No. 108 / Abril 2018

Ilustración y poesía

Ilustración y poesía




Ramón Trigo

A lo largo de mi trayectoria en el campo de la ilustración mi relación con la poesía ha sido intermitente pero siempre emocionante. De hecho mi primer encargo como ilustrador fue un libro de poemas en el que, debo admitirlo, puse más entusiasmo que sabiduría, dado que eran mis primeros pasos en el mundo de la ilustración. Pero en fin, como el tiempo y el trabajo constante todo lo pueden, creo haber mejorado algo a lo largo de estos años, o al menos eso espero.

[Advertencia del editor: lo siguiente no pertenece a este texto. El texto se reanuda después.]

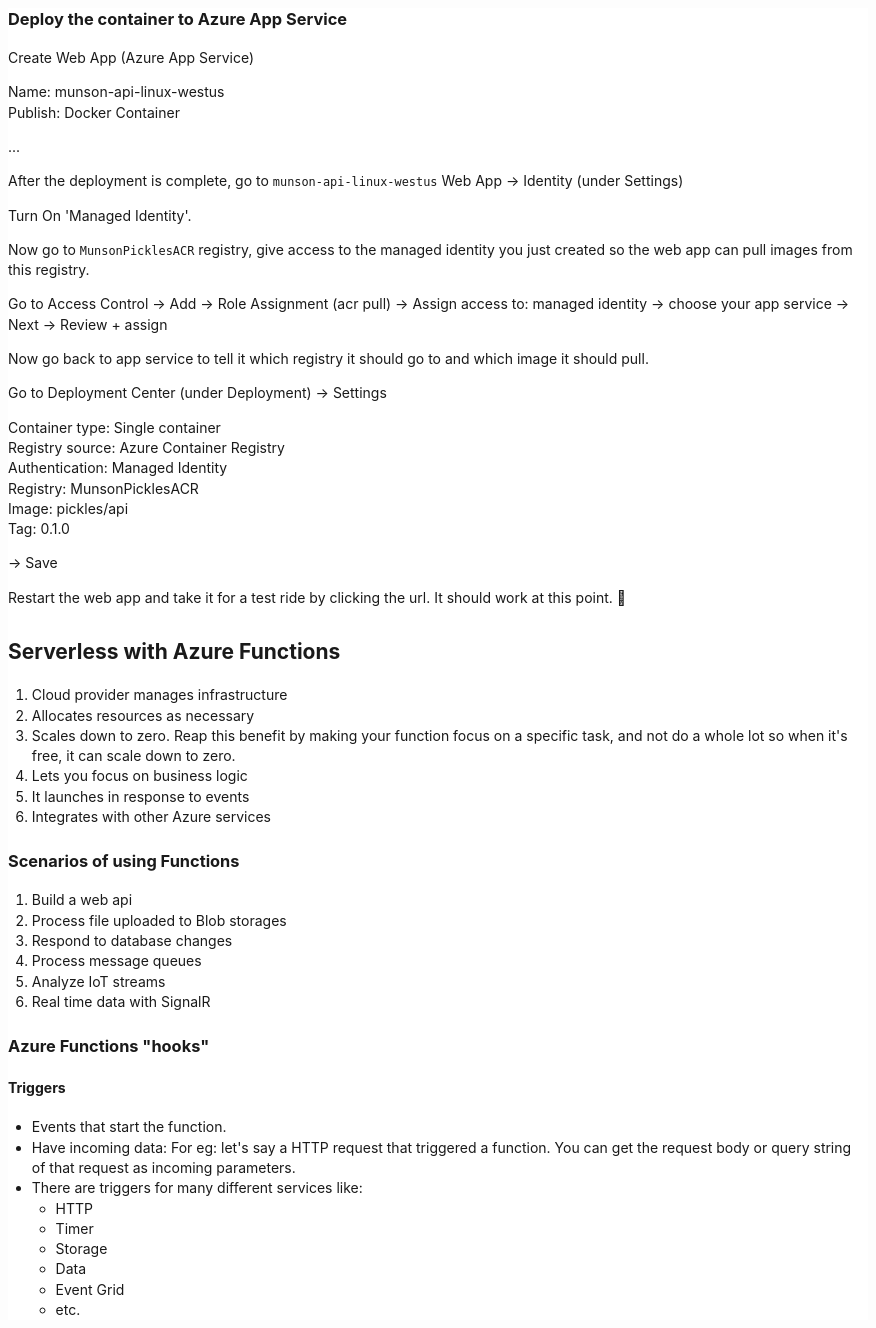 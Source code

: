 ### Deploy the container to Azure App Service
Create Web App (Azure App Service)

Name: munson-api-linux-westus  
Publish: Docker Container

...

After the deployment is complete, go to `munson-api-linux-westus` Web App -> Identity (under Settings)

Turn On 'Managed Identity'.

Now go to `MunsonPicklesACR` registry, give access to the managed identity you just created so the web app can pull images from this registry.

Go to Access Control -> Add -> Role Assignment (acr pull) -> Assign access to: managed identity -> choose your app service -> Next -> Review + assign

Now go back to app service to tell it which registry it should go to and which image it should pull.

Go to Deployment Center (under Deployment) -> Settings

Container type: Single container  
Registry source: Azure Container Registry  
Authentication: Managed Identity  
Registry: MunsonPicklesACR  
Image: pickles/api  
Tag: 0.1.0  

-> Save

Restart the web app and take it for a test ride by clicking the url. It should work at this point. 🎉

## Serverless with Azure Functions
1. Cloud provider manages infrastructure
2. Allocates resources as necessary
3. Scales down to zero. Reap this benefit by making your function focus on a specific task, and not do a whole lot so when it's free, it can scale down to zero.
4. Lets you focus on business logic
5. It launches in response to events
6. Integrates with other Azure services

### Scenarios of using Functions
1. Build a web api
2. Process file uploaded to Blob storages
3. Respond to database changes
4. Process message queues
5. Analyze IoT streams
6. Real time data with SignalR

### Azure Functions "hooks"
#### Triggers
- Events that start the function.
- Have incoming data: For eg: let's say a HTTP request that triggered a function. You can get the request body or query string of that request as incoming parameters.
- There are triggers for many different services like:
    - HTTP
    - Timer
    - Storage
    - Data
    - Event Grid
    - etc.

Más tarde vinieron proyectos de los que guardo un especial y grato recuerdo: 25 Poemas ilustrados de Miguel Hernández, de la Editorial Kalandraka, en el que colaboré ilustrando uno de los poemas. La Antología Poética de Eduardo Pondal, de Editorial Edelvives. Y más recientemente, un cómic poético que está apunto de publicarse.

Pero incluso cuando ilustro narrativa: novela, álbum ilustrado, libro infantil, cómic…  la relación que se establece entre el texto y mis ilustraciones tiene un carácter más poético que narrativo.

Sea ilustrando los textos de otros autores o los míos, siempre intento establecer un dialogo poético entre texto e imagen. Pretendo que las ilustraciones envuelvan al lector y lo introduzcan en la atmosfera de la narración más que describirle o mostrarle imágenes que le narren la historia.

Intento sugerir, más que mostrar. Una pretensión esta, sin duda, de índole poética.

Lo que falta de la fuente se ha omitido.